Once a proposer has recieved ACCEPT messages from a majority of participants, it knows that the value it proposed was chosen as the consensed upon value. Thus it adds (ballot_id, v) to its log and flushes it to disk. It then needs to let other participants know that their value was chosen. This is done by the proposer broadcasting a COMMIT(ballot_id, v) message to all participants.

Paxos Summary

To summarize, there are three phases in each round. A round begins when a machine tries to become leader. Since different machines may try to become leaders at random times, rounds are asynchronous. A round ends with a leader’s value being chosen or with the leader being ignored. There are five types of messages that may be sent in the protocol:

PREPARE(ballot_id)
PROMISE(ballot_id) or PROMISE(ballot_id (old_ballot_id, old_v))
PROPOSE(ballot_id, v)
ACCEPT(ballot_id, v)
COMMIT(ballot_id, v)

Simple Paxos Example

Let’s walk through a simple Paxos execution. Suppose we have a Paxos group with 5 machines. Machine 1 decides to begin a Paxos round and sends and multicasts a PREPARE(1) message to a majority of participants (all participants in this case).

Then, each of the participants responds with a PROMISE(1) message and promises to ignore any ballots with ballot id less than 1. Before sending the PROMISE(1), each of the participants also logs the ballot id 1 and flushes it to disk.

After receiving PROMISE messages from a majority of participants, machine 1 determines that it is the leader. Since none of the participants had accepted any ballot before, machine 1 is free to propose any value it wants. Since it’s cool, it proposes “CS186” as its value. It then broadcasts a PROPOSE(1, “CS186”) message to the participants.

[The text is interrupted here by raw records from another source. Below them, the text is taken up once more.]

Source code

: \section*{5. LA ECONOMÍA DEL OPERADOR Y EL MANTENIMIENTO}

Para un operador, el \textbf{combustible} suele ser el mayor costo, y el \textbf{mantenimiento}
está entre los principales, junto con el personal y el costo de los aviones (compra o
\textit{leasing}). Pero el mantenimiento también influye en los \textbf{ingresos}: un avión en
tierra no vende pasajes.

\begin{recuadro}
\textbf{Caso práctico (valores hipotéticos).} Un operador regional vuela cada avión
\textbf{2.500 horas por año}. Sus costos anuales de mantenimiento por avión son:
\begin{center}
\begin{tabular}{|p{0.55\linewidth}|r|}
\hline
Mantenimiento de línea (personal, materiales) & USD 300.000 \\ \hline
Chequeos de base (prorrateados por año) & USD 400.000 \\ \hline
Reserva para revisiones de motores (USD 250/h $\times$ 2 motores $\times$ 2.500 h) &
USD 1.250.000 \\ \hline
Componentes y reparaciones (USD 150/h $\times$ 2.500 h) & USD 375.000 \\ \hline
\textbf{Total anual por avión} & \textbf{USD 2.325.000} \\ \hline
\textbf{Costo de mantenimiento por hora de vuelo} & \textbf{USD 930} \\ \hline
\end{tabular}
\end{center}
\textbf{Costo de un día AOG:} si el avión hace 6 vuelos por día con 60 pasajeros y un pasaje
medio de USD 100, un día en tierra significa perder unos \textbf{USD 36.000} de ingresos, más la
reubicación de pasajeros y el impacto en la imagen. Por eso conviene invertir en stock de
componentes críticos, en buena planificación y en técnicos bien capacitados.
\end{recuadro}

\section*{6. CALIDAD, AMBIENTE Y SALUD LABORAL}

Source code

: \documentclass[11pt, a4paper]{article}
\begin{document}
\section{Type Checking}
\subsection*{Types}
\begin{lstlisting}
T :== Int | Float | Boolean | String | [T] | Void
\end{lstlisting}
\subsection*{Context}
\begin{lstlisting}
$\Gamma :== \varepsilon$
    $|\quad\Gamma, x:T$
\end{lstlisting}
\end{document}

Once a participant receives the PROPOSE(1, “CS186”) message, it sends an ACCEPT(1, “CS186”) back to the proposer since it has not promised to ignore ballot id 1. Before sending the ACCEPT message, the participant logs (1, “CS186”) and flushes it to disk.

After machine 1 recieves ACCEPT(1, “CS186”) from a majority of participants, it knows that “CS186” has become the chosen value. It then logs (1, “CS186”) and flushes it to disk. Then it broadcasts a COMMIT(1, “CS186”) message to all participants to let them know that a value has been chosen.